- _INSTRUCTIONS TO FOLLOW_
This exercise calls for the line with "References DD4hep::Handle$<$ Geometry::DetElementObject", the line with "先从原则方面来谈谈罢。", and all lines between them in the material below, output exactly and with no other lines.

- _RECORD EXTRACTS_
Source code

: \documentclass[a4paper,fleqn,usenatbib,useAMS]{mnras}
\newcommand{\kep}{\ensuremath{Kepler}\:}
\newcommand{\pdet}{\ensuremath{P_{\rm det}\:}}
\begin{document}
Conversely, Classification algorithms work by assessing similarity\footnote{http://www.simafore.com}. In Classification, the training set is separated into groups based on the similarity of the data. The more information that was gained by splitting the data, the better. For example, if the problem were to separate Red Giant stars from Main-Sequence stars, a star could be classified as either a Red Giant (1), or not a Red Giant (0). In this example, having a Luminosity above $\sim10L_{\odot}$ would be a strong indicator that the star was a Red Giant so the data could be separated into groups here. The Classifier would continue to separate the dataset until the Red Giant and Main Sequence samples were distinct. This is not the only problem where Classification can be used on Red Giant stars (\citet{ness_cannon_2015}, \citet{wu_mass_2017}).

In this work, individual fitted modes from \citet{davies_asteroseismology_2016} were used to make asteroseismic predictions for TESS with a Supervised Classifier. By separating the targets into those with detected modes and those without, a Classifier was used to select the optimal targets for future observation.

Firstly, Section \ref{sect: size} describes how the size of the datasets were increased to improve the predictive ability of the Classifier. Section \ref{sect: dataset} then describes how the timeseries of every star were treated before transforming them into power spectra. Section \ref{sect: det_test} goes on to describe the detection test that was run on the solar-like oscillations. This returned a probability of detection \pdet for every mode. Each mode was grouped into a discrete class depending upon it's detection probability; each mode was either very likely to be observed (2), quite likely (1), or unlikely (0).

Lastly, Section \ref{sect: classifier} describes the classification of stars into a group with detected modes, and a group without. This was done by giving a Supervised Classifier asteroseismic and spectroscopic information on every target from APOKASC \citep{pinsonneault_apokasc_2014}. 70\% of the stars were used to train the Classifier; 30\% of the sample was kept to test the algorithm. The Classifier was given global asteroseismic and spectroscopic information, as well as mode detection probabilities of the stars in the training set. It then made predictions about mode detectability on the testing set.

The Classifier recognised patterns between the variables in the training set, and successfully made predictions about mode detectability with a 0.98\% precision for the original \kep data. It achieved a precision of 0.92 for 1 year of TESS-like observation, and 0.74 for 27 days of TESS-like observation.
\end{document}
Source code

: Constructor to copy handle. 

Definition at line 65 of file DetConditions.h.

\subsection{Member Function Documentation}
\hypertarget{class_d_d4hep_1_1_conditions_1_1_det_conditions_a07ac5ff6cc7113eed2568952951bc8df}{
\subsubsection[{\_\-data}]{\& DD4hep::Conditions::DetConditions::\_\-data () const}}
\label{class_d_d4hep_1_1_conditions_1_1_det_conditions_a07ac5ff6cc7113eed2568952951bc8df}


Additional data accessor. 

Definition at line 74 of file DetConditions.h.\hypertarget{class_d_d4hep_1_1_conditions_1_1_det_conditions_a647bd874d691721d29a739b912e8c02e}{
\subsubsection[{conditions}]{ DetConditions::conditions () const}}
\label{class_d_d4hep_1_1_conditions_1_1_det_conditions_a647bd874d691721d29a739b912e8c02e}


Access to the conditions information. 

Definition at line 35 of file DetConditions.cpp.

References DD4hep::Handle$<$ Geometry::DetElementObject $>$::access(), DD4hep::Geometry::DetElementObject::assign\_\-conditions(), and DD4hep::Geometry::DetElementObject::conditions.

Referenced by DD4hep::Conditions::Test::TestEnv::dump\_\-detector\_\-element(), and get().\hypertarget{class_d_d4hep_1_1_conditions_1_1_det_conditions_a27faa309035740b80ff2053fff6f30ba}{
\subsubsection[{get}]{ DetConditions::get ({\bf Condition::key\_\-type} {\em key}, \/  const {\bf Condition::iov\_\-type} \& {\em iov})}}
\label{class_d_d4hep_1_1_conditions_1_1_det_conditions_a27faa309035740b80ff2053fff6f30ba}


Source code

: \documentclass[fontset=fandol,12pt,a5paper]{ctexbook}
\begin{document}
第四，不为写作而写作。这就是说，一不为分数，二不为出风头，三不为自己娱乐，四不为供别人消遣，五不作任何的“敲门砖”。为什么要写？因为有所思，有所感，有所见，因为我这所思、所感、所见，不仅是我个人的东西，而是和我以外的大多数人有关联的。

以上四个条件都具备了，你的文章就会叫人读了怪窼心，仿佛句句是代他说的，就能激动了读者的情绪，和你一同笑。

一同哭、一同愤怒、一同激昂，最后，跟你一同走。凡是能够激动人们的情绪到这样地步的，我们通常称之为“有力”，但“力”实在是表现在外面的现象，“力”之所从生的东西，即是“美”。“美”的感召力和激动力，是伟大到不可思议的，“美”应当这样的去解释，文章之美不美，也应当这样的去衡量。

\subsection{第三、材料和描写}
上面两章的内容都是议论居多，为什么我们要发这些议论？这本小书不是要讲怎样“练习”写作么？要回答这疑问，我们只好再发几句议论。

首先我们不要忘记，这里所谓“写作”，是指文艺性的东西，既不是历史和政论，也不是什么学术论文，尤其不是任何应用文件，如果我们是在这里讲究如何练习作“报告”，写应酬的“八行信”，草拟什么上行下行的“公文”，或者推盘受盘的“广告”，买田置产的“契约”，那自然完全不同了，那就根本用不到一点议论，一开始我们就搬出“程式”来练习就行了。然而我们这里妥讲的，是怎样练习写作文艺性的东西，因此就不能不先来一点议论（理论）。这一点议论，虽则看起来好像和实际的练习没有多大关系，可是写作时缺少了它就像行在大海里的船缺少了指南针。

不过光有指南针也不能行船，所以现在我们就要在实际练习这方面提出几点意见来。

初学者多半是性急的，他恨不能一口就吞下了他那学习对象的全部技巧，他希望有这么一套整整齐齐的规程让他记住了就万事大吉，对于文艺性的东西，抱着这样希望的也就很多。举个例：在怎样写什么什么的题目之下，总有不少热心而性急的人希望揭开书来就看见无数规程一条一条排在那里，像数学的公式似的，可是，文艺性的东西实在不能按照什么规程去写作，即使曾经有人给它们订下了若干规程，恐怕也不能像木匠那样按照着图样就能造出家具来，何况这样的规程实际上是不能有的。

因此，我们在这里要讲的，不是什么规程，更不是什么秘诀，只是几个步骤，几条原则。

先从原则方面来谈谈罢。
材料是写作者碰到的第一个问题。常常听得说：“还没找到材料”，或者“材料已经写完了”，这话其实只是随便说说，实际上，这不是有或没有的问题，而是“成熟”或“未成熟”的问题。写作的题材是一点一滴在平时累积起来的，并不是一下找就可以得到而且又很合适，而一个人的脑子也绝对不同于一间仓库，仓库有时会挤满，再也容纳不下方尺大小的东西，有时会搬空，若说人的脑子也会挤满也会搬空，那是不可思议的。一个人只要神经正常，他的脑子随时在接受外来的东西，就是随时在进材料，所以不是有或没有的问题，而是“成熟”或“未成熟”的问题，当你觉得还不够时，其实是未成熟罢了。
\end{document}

- _SOLUTION TO THE EXERCISE_
References DD4hep::Handle$<$ Geometry::DetElementObject $>$::access(), DD4hep::Geometry::DetElementObject::assign\_\-conditions(), and DD4hep::Geometry::DetElementObject::conditions.

Referenced by DD4hep::Conditions::Test::TestEnv::dump\_\-detector\_\-element(), and get().\hypertarget{class_d_d4hep_1_1_conditions_1_1_det_conditions_a27faa309035740b80ff2053fff6f30ba}{
\subsubsection[{get}]{ DetConditions::get ({\bf Condition::key\_\-type} {\em key}, \/  const {\bf Condition::iov\_\-type} \& {\em iov})}}
\label{class_d_d4hep_1_1_conditions_1_1_det_conditions_a27faa309035740b80ff2053fff6f30ba}


Source code

: \documentclass[fontset=fandol,12pt,a5paper]{ctexbook}
\begin{document}
第四，不为写作而写作。这就是说，一不为分数，二不为出风头，三不为自己娱乐，四不为供别人消遣，五不作任何的“敲门砖”。为什么要写？因为有所思，有所感，有所见，因为我这所思、所感、所见，不仅是我个人的东西，而是和我以外的大多数人有关联的。

以上四个条件都具备了，你的文章就会叫人读了怪窼心，仿佛句句是代他说的，就能激动了读者的情绪，和你一同笑。

一同哭、一同愤怒、一同激昂，最后，跟你一同走。凡是能够激动人们的情绪到这样地步的，我们通常称之为“有力”，但“力”实在是表现在外面的现象，“力”之所从生的东西，即是“美”。“美”的感召力和激动力，是伟大到不可思议的，“美”应当这样的去解释，文章之美不美，也应当这样的去衡量。

\subsection{第三、材料和描写}
上面两章的内容都是议论居多，为什么我们要发这些议论？这本小书不是要讲怎样“练习”写作么？要回答这疑问，我们只好再发几句议论。

首先我们不要忘记，这里所谓“写作”，是指文艺性的东西，既不是历史和政论，也不是什么学术论文，尤其不是任何应用文件，如果我们是在这里讲究如何练习作“报告”，写应酬的“八行信”，草拟什么上行下行的“公文”，或者推盘受盘的“广告”，买田置产的“契约”，那自然完全不同了，那就根本用不到一点议论，一开始我们就搬出“程式”来练习就行了。然而我们这里妥讲的，是怎样练习写作文艺性的东西，因此就不能不先来一点议论（理论）。这一点议论，虽则看起来好像和实际的练习没有多大关系，可是写作时缺少了它就像行在大海里的船缺少了指南针。

不过光有指南针也不能行船，所以现在我们就要在实际练习这方面提出几点意见来。

初学者多半是性急的，他恨不能一口就吞下了他那学习对象的全部技巧，他希望有这么一套整整齐齐的规程让他记住了就万事大吉，对于文艺性的东西，抱着这样希望的也就很多。举个例：在怎样写什么什么的题目之下，总有不少热心而性急的人希望揭开书来就看见无数规程一条一条排在那里，像数学的公式似的，可是，文艺性的东西实在不能按照什么规程去写作，即使曾经有人给它们订下了若干规程，恐怕也不能像木匠那样按照着图样就能造出家具来，何况这样的规程实际上是不能有的。

因此，我们在这里要讲的，不是什么规程，更不是什么秘诀，只是几个步骤，几条原则。

先从原则方面来谈谈罢。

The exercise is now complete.